I don't wear the bottoms, just the top. I have 3 of them and pack 2 on every trip.


----------



## TheDrake (Apr 20, 2009)

I have two sets of the UA cold gear,flat out love the stuff,best money spent to stay warm.

Worth every penny.


----------



## siouxhockey (Oct 23, 2007)

I agree that the UA Cold Gear works well when it comes to staying warm and not over heating when sweating. Most of the comments have been about the Cold Gear so I'm curious.....

What do you guys think of the Heat Gear? I wear it to the gym and I think it's not only comfortable but it holds the sweat between your skin and the shirt so when a breeze hits you notice a very nice chill. I also wear it for Antelope archery. Last year I was out and I think the second day of the season it was 103 degrees and that good old NoDak wind provided the breeze I was talking about above.

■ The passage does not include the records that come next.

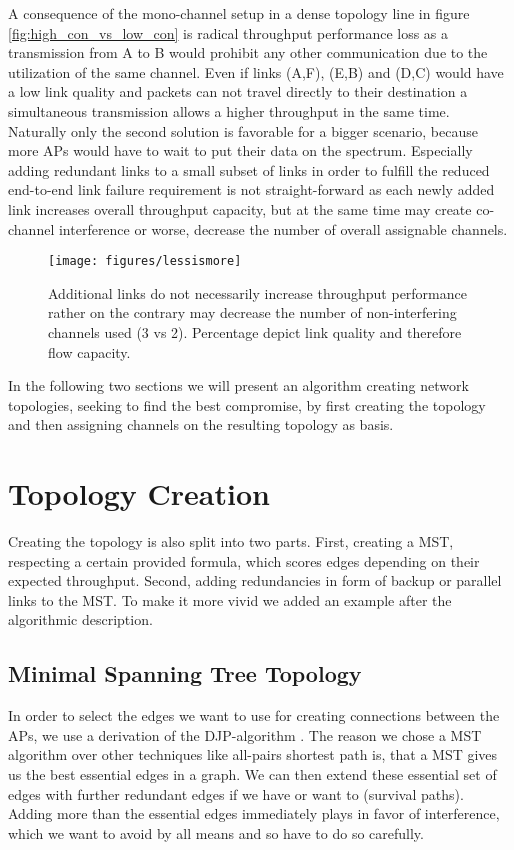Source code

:   A consequence of the mono-channel setup in a dense topology line in figure \ref{fig:high_con_vs_low_con} is radical throughput performance loss as a transmission from
  A to B would prohibit any other communication due to the utilization of the same channel. Even if links (A,F), (E,B) and (D,C) would have a low link quality and packets
  can not travel directly to their destination a simultaneous transmission allows a higher throughput in the same time. Naturally only the second solution is favorable for a
  bigger scenario, because more APs would have to wait to put their data on the spectrum.
  Especially adding redundant links to a small subset of links in order to fulfill the reduced end-to-end link failure requirement is not straight-forward as each newly
  added link increases overall throughput capacity, but at the same time may create co-channel interference or worse, decrease the number of overall assignable channels.
  
  \begin{figure}[h!]
    \centering
      \texttt{[image: figures/lessismore]}
      \caption{Additional links do not necessarily increase throughput performance rather on the contrary may decrease the number of non-interfering channels used (3 vs 2).
	Percentage depict link quality and therefore flow capacity.}
    \label{fig:lessismore}
  \end{figure}
  
  In the following two sections we will present an algorithm creating network topologies, seeking to find the best compromise, by first creating the topology and then
  assigning channels on the resulting topology as basis.
 
  \section{Topology Creation}
    Creating the topology is also split into two parts.
    First, creating a \ac{MST}, respecting a certain provided formula, which scores edges depending on their expected throughput.
    Second, adding redundancies in form of backup or parallel links to the \ac{MST}. 
    To make it more vivid we added an example after the algorithmic description.

    \subsection{Minimal Spanning Tree Topology}
      In order to select the edges we want to use for creating connections between the APs, we use a derivation of the \ac{DJP}-algorithm \cite{jarnik, prim}.
      The reason we chose a \ac{MST} algorithm over other techniques like all-pairs shortest path is, that a \ac{MST} gives us the best essential edges in a graph. 
      We can then extend these essential set of edges with further redundant edges if we have or want to (survival paths). 
      Adding more than the essential edges immediately plays in favor of interference, which we want to avoid by all means and so have to do so carefully.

I can't get myself to wear a long sleeve Heat Gear shirt for some reason. It just seems like that is overkill.

Does anyone wear the long sleeve Heat Gear? If so, do you like it. and if you could only have one would you take the long or short sleeved shirt?


----------



## TheDrake (Apr 20, 2009)

siouxhockey said:


> I agree that the UA Cold Gear works well when it comes to staying warm and not over heating when sweating. Most of the comments have been about the Cold Gear so I'm curious.....
> 
> What do you guys think of the Heat Gear? I wear it to the gym and I think it's not only comfortable but it holds the sweat between your skin and the shirt so when a breeze hits you notice a very nice chill. I also wear it for Antelope archery. Last year I was out and I think the second day of the season it was 103 degrees and that good old NoDak wind provided the breeze I was talking about above. I can't get myself to wear a long sleeve Heat Gear shirt for some reason. It just seems like that is overkill.
> 
> Does anyone wear the long sleeve Heat Gear? If so, do you like it. and if you could only have one would you take the long or short sleeved shirt?


I dont really have a use for Heat Gear :wink:

I am usually in Max4 tank top and shorts for early season birds!

In all seriousness,a few friends do have a couple Heat Gear shirts and swear by them.


----------



## brian88 (Sep 29, 2009)

definitely worth it. does wonders for sweat/chaffing. do it.


----------